NOTE For some of the below, you may have to first log in to HuggingFace to gain access to the gated models (especially Llama models).

Running Locally

This code is not yet available via PyPi (I am hesitant to release it without thoroughly testing the code). Thus, to try it locally, please run

git clone https://github.com/johnsutor/llama-jarvis
cd llama-jarvis 
pip install -e . 

Phase One Loss

The example code will return the phase one loss (i.e., when training the first phase of Llama-Omni)

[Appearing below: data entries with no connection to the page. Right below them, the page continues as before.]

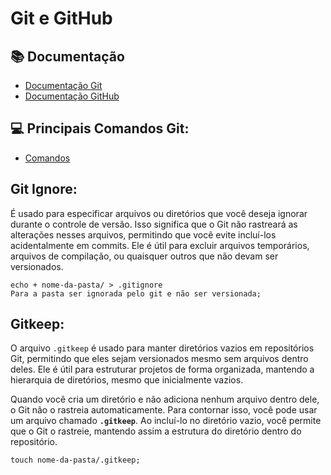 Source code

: 
# Git e GitHub

## 📚 Documentação
- [Documentação Git](https://git-scm.com/docs/git/pt_BR)
- [Documentação GitHub](https://docs.github.com/pt)


## 💻 Principais Comandos Git:
- [Comandos](https://gist.github.com/leocomelli/2545add34e4fec21ec16)

## Git Ignore:
É usado para especificar arquivos ou diretórios que você deseja ignorar durante o controle de versão. Isso significa que o Git não rastreará as alterações nesses arquivos, permitindo que você evite incluí-los acidentalmente em commits. Ele é útil para excluir arquivos temporários, arquivos de compilação, ou quaisquer outros que não devam ser versionados.

```
echo + nome-da-pasta/ > .gitignore
Para a pasta ser ignorada pelo git e não ser versionada;
```

## Gitkeep:
O arquivo `.gitkeep` é usado para manter diretórios vazios em repositórios Git, permitindo que eles sejam versionados mesmo sem arquivos dentro deles. Ele é útil para estruturar projetos de forma organizada, mantendo a hierarquia de diretórios, mesmo que inicialmente vazios. 

Quando você cria um diretório e não adiciona nenhum arquivo dentro dele, o Git não o rastreia automaticamente. Para contornar isso, você pode usar um arquivo chamado **`.gitkeep`**. Ao incluí-lo no diretório vazio, você permite que o Git o rastreie, mantendo assim a estrutura do diretório dentro do repositório.

```
touch nome-da-pasta/.gitkeep;
```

from llama_jarvis.model import JarvisModel, JarvisConfig, JarvisProcessor

BASE_LLM = "meta-llama/Llama-3.2-1B"
SEAMLESS_MODEL = "facebook/hf-seamless-m4t-medium"
LANGUAGE = "eng"

jarvis_config = JarvisConfig(
    BASE_LLM,
    SEAMLESS_MODEL
)
jarvis_model = JarvisModel(jarvis_config)
jarvis_processor = JarvisProcessor(
    BASE_LLM,
    SEAMLESS_MODEL
)

inputs = processor(
    instruction=["You are a language model who should respond to my speech"],
    text=["What is two plus two?"],
    label=["Two plus two is four"],
    src_lang=LANGUAGE,
    return_tensors="pt",
    padding=True
)

outputs = model.forward(
    **inputs,
    tgt_lang=LANGUAGE
)

print(output.loss)

Phase One Two

The example code will return the phase two loss (i.e., when training the second phase of Llama-Omni)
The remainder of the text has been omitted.